From the entries provided below, copy each line that contains the word "stats".

-- Supplied records follows --

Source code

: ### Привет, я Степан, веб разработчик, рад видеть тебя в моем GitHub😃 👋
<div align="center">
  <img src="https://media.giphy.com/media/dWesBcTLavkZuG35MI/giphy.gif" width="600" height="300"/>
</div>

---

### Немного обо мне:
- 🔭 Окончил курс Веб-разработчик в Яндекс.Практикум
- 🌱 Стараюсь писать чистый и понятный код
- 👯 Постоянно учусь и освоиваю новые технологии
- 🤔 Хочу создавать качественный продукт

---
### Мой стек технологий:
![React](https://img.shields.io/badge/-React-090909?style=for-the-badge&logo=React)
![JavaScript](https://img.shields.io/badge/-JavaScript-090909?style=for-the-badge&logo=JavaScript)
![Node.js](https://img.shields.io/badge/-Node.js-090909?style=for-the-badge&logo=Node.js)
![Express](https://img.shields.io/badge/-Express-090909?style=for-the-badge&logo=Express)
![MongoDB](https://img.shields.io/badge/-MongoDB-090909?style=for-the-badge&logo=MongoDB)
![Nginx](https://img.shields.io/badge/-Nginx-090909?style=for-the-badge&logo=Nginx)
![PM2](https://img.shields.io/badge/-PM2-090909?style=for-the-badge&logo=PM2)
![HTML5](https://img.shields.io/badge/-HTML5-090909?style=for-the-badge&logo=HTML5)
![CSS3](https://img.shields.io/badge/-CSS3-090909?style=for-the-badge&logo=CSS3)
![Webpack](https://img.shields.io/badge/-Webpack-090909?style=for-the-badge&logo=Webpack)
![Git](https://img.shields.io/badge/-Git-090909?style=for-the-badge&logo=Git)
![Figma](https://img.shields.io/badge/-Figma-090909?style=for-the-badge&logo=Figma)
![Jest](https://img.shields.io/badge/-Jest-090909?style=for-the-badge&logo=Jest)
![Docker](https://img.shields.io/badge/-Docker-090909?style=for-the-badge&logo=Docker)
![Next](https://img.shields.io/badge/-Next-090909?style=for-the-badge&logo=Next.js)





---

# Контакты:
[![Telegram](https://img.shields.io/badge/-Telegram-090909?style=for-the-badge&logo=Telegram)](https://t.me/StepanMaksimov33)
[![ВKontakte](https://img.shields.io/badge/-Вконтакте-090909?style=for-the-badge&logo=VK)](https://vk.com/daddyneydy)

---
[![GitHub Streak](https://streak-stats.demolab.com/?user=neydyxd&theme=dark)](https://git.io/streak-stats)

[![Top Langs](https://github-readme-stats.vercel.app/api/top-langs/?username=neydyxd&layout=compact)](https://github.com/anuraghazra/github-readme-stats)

-- Supplied records concluded --
-- Supplied records follows --

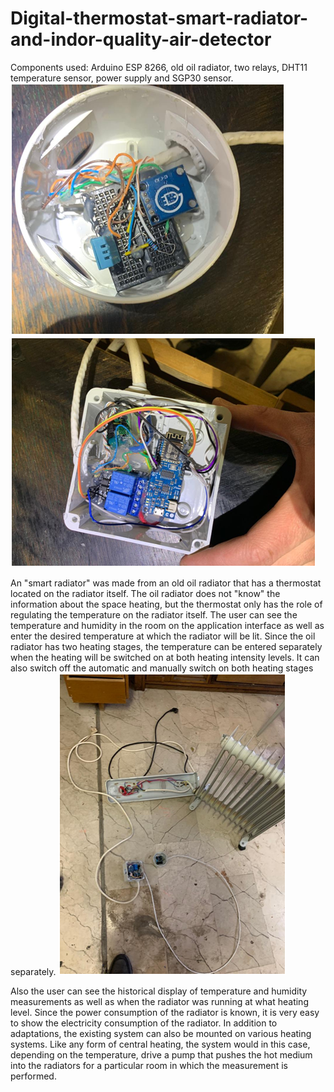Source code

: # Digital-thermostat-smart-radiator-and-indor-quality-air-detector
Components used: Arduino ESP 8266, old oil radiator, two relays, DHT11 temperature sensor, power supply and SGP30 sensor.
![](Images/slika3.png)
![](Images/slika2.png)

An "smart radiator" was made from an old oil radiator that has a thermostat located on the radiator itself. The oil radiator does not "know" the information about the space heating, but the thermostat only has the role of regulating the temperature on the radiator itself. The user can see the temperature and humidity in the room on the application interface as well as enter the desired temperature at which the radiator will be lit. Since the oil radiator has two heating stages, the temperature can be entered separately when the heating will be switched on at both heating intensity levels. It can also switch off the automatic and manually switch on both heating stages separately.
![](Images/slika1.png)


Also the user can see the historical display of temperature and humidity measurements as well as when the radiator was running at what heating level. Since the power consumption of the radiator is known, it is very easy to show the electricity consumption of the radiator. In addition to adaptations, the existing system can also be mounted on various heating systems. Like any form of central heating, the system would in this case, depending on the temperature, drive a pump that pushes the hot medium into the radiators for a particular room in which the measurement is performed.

-- Supplied records concluded --

== Exercise output ==
[![GitHub Streak](https://streak-stats.demolab.com/?user=neydyxd&theme=dark)](https://git.io/streak-stats)
[![Top Langs](https://github-readme-stats.vercel.app/api/top-langs/?username=neydyxd&layout=compact)](https://github.com/anuraghazra/github-readme-stats)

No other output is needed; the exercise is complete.